Not All ETFs Are Created Equal
By Gil Baumgarten, Segment Wealth Management, LLC
ETFs have become one of the most popular vehicles for investors, but all ETFs are not created equal; not all ETFs are low-cost, and not all ETFs are particularly liquid. That illiquidity can cause bid/ask spreads that should be part of the cost calculation. Making matters worse, these spreads are often most prevalent in the ETFs that have the highest internal expenses as well. If you think that you are surely getting low cost by buying an ETF, there’s a chance you are mistaken. Fickle investors who hop from one to another are likely compounding their costs without even being aware of it. Coupled with a few short-term gains and wash sales, rapid-fire trading can turn an ETF-focused portfolio into a tax and cost nightmare.
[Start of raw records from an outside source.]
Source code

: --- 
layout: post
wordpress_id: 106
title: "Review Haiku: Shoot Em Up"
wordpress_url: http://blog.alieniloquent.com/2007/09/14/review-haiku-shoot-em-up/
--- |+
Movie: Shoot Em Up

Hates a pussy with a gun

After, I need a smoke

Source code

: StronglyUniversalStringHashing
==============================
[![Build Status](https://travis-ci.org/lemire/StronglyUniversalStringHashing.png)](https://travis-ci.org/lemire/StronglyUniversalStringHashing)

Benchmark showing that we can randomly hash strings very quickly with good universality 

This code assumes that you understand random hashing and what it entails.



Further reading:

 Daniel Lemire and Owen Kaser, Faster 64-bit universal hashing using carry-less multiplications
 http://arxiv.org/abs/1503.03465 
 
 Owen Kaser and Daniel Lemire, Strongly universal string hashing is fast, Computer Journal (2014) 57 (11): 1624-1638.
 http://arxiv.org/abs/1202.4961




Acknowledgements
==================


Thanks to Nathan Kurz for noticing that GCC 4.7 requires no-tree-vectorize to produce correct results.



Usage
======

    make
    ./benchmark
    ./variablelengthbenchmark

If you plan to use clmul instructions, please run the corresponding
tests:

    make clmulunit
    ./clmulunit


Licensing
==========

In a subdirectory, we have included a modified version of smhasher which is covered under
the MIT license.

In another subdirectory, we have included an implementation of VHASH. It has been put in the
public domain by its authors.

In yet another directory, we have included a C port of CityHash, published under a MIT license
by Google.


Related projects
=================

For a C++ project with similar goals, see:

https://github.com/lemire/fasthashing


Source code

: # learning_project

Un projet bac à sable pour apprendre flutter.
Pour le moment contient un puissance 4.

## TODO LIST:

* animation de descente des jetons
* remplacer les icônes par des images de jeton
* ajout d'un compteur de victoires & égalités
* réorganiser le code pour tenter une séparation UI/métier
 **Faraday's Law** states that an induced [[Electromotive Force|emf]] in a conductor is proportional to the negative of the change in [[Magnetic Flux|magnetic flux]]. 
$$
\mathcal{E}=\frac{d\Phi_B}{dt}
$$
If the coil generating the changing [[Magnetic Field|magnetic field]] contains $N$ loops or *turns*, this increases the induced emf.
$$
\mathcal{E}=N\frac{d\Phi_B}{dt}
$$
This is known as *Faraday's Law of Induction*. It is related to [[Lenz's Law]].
Jack Bogle, who invented the index fund, once told me that this trading friction and abuse by myopic investors was the downfall of the ETF structure. I responded to him that the structural issue was with the mentality of investors and not a fault of the ETF itself. While the timing was surely coincidental, he agreed and subsequently toned down his criticisms of ETFs in his final book released in 2019.
While my firm internally manages stock portfolios for still more tax and cost efficiencies, I have also run an ETF-only strategy since 2003. Since then, I have found the best balance of costs, taxes, liquidity, spreads, and nimbleness is found by allocating 60% of assets to broad market exposure ETFs, which experience near-zero turnover and near-zero internal fund costs. The remaining 40% of assets can be used more tactically, less tax efficiently, bearing more costly, and still be nimble and adaptive. Things can get messy for investors when we allow our tactical desires to drive decision-making with the entirety of our portfolio. The stakes of being wrong increase, and we can end up with a hodgepodge of seemingly right but truly wrong choices that we later self-justify in order to maintain our sanity (ego). Low trading costs further encourage bad decision-making in a vicious cycle that truly needs more discipline than insights.
The old saying about knowing what you’re buying surely applies here. Categorically, ETFs have profound advantages over traditional mutual funds and managed accounts. Make sure you own them in such a way that those advantages actually apply to you.